Salvando todas las distancias, este gesto de Léolo dotándose a sí mismo con un nombre, puede situarse en la estela de uno de los grandes gestos enunciativos de la modernidad: aquel por el que Napoleón -repitiendo así la osadía de Iván El Terrible, sobre cuya magnitud S.M.Eisenstein supo llamar la atención- se ciñó a sí mismo la corona de emperador, proclamando no deber nada al pasado, no ser el depositario de un legado, de manera que era él mismo, su propio Yo, el que se reconocía y proclamaba soberano. Por eso, si es cierto que su acceso al poder supuso el fin del proceso revolucionario, la reconstrucción del orden de un Estado que se modelaba sobre el pasado, no lo es menos que ese gesto supuso, sin embargo, la manifestación extrema, estridentemente enfática, del desgarro que la Revolución había desencadenado en la historia del Antiguo Régimen. Emergía así un yo soberano que rechazaba todo vínculo simbólico con el pasado y que, por otra parte, encarnaba en el ámbito de lo político a aquel otro Yo, el del marqués de Sade, que, no mucho antes, había proclamado su absoluta soberanía en el ámbito de la escritura.

Reeditando el gesto napoleónico, -que muchos enajenados, después de él, han repetido en su delirio-, también el sadiano, Léolo se sitúa de pleno derecho en el ámbito que, en los dos últimos siglos, ha caracterizado a la literatura contemporánea. Y hace visible, por ello mismo, el lado oscuro de esa pretensión de soberanía que, en Napoleón, brillara con los oropeles del Imperio. Pues, en la misma medida en que, excluida, la interrogación del sujeto es sustituida por una respuesta que se afirma con la rotundidad, con la certeza del delirio, oímos, en Léolo, la repetición casi literal del célebre enunciado de Rimbaud: “Je suis un autre-Yo soy otro– en el que la aventura de la escritura -y de la subjetividad- del Occidente contemporáneo hubo de encontrarse tan nitidamente con la experiencia de la locura.

Y, después de todo, no es otra cosa lo que dice Léolo: “Yo no soy yo, sino otro, Léolo Lozone.”

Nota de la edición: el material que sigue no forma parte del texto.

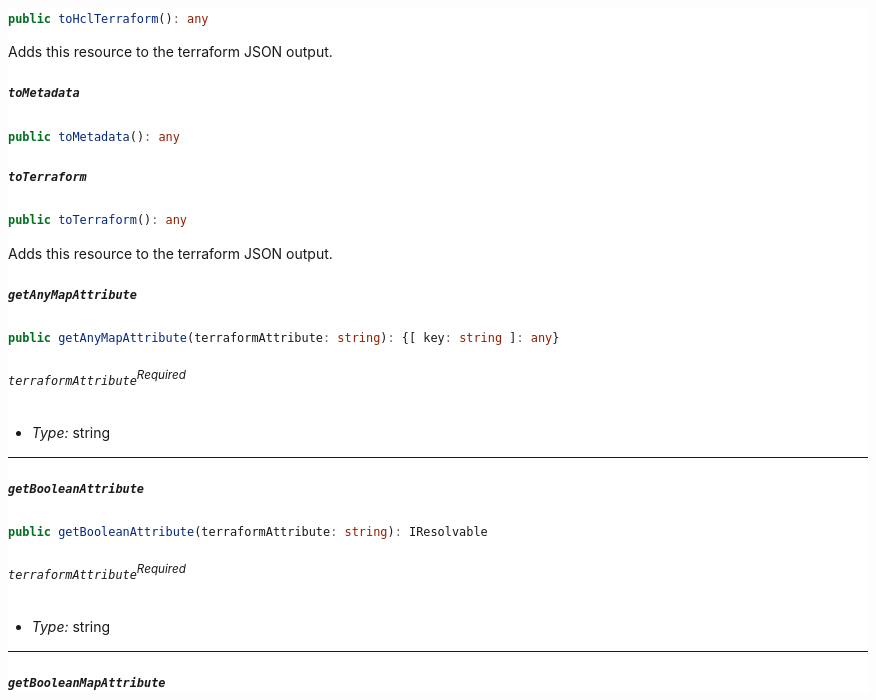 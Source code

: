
 ```typescript
public toHclTerraform(): any
```

Adds this resource to the terraform JSON output.

##### `toMetadata` <a name="toMetadata" id="rhizo-co-terraform-provider-oci.dataOciAdmVulnerabilityAudit.DataOciAdmVulnerabilityAudit.toMetadata"></a>

```typescript
public toMetadata(): any
```

##### `toTerraform` <a name="toTerraform" id="rhizo-co-terraform-provider-oci.dataOciAdmVulnerabilityAudit.DataOciAdmVulnerabilityAudit.toTerraform"></a>

```typescript
public toTerraform(): any
```

Adds this resource to the terraform JSON output.

##### `getAnyMapAttribute` <a name="getAnyMapAttribute" id="rhizo-co-terraform-provider-oci.dataOciAdmVulnerabilityAudit.DataOciAdmVulnerabilityAudit.getAnyMapAttribute"></a>

```typescript
public getAnyMapAttribute(terraformAttribute: string): {[ key: string ]: any}
```

###### `terraformAttribute`<sup>Required</sup> <a name="terraformAttribute" id="rhizo-co-terraform-provider-oci.dataOciAdmVulnerabilityAudit.DataOciAdmVulnerabilityAudit.getAnyMapAttribute.parameter.terraformAttribute"></a>

- *Type:* string

---

##### `getBooleanAttribute` <a name="getBooleanAttribute" id="rhizo-co-terraform-provider-oci.dataOciAdmVulnerabilityAudit.DataOciAdmVulnerabilityAudit.getBooleanAttribute"></a>

```typescript
public getBooleanAttribute(terraformAttribute: string): IResolvable
```

###### `terraformAttribute`<sup>Required</sup> <a name="terraformAttribute" id="rhizo-co-terraform-provider-oci.dataOciAdmVulnerabilityAudit.DataOciAdmVulnerabilityAudit.getBooleanAttribute.parameter.terraformAttribute"></a>

- *Type:* string

---

##### `getBooleanMapAttribute` <a name="getBooleanMapAttribute" id="rhizo-co-terraform-provider-oci.dataOciAdmVulnerabilityAudit.DataOciAdmVulnerabilityAudit.getBooleanMapAttribute"></a>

Inscrito pues en el trayecto de las escrituras de vanguardia, Léolo comparte con muchas de ellas esa extrema afirmación de la enunciación subjetiva, del discurso no sólo configurado en primera persona, sino totalmente volcado sobre ella: en una incesante tensión entre la hiperafirmación y la siempre inminente quiebra. Lo hemos advertido: el texto reclama ser leído en primera persona, en la medida en que está constantemente presente esa voz adulta, siempre procedente de fuera de campo- que así habla y, también, en la medida en que se encarna en la figura de ese niño que escribe, y cuyas palabras escritas recita una y otra vez. Y sobre todo porque esa voz es también la que sostiene la mirada, todas las miradas del film, devolviéndonos una suerte de acuciante visión retrospectiva.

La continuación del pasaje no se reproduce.